[[ Entries provided, beginning ]]

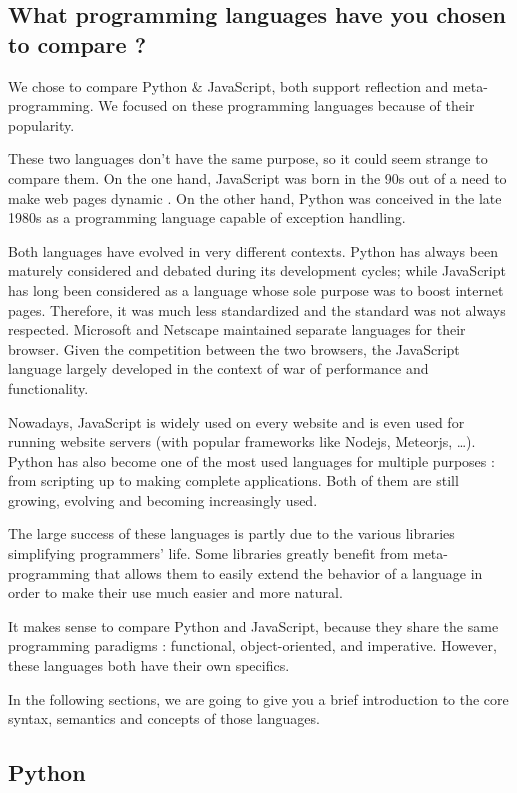 \documentclass[a4paper,10pt]{article}
\begin{document}
\subsection{What programming languages have you chosen to compare ?}

We chose to compare Python \& JavaScript, both support reflection and meta-programming.
We focused on these programming languages because of their popularity.

These two languages don’t have the same purpose, so it could seem strange to compare them. On the one hand, JavaScript was born in the 90s out of a need to make web pages dynamic . On the other hand, Python was conceived in the late 1980s as a programming language capable of exception handling.

Both languages have evolved in very different contexts. Python has always been maturely considered and debated during its development cycles; while JavaScript has long been considered as a language whose sole purpose was to boost internet pages. Therefore, it was much less standardized and the standard was not always respected. Microsoft and Netscape maintained separate languages for their browser. Given the competition between the two browsers, the JavaScript language largely developed in the context of war of performance and functionality.

Nowadays, JavaScript is widely used on every website and is even used for running website servers (with popular frameworks like Nodejs, Meteorjs, \dots). Python has also become one of the most used languages for multiple purposes : from scripting up to making complete applications. Both of them are still growing, evolving and becoming increasingly used.

The large success of these languages is partly due to the various libraries simplifying  programmers' life. Some libraries greatly benefit from meta-programming that allows them to easily extend the behavior of a language in order to make their use much easier and more natural.

It makes sense to compare Python and JavaScript, because they share the same programming paradigms : functional, object-oriented, and imperative. However, these languages both have their own specifics.

In the following sections, we are going to give you a brief introduction to the core syntax, semantics and concepts of those languages.

\subsection{Python}
\setpy
\end{document}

[[ Entries provided, end ]]

_Problem statement_: The exact lines of the material above starting at the one that contains "These two languages" and ending at the one that contains "Both languages have" are what to retype; leave out everything else.

_Task response_:
These two languages don’t have the same purpose, so it could seem strange to compare them. On the one hand, JavaScript was born in the 90s out of a need to make web pages dynamic . On the other hand, Python was conceived in the late 1980s as a programming language capable of exception handling.

Both languages have evolved in very different contexts. Python has always been maturely considered and debated during its development cycles; while JavaScript has long been considered as a language whose sole purpose was to boost internet pages. Therefore, it was much less standardized and the standard was not always respected. Microsoft and Netscape maintained separate languages for their browser. Given the competition between the two browsers, the JavaScript language largely developed in the context of war of performance and functionality.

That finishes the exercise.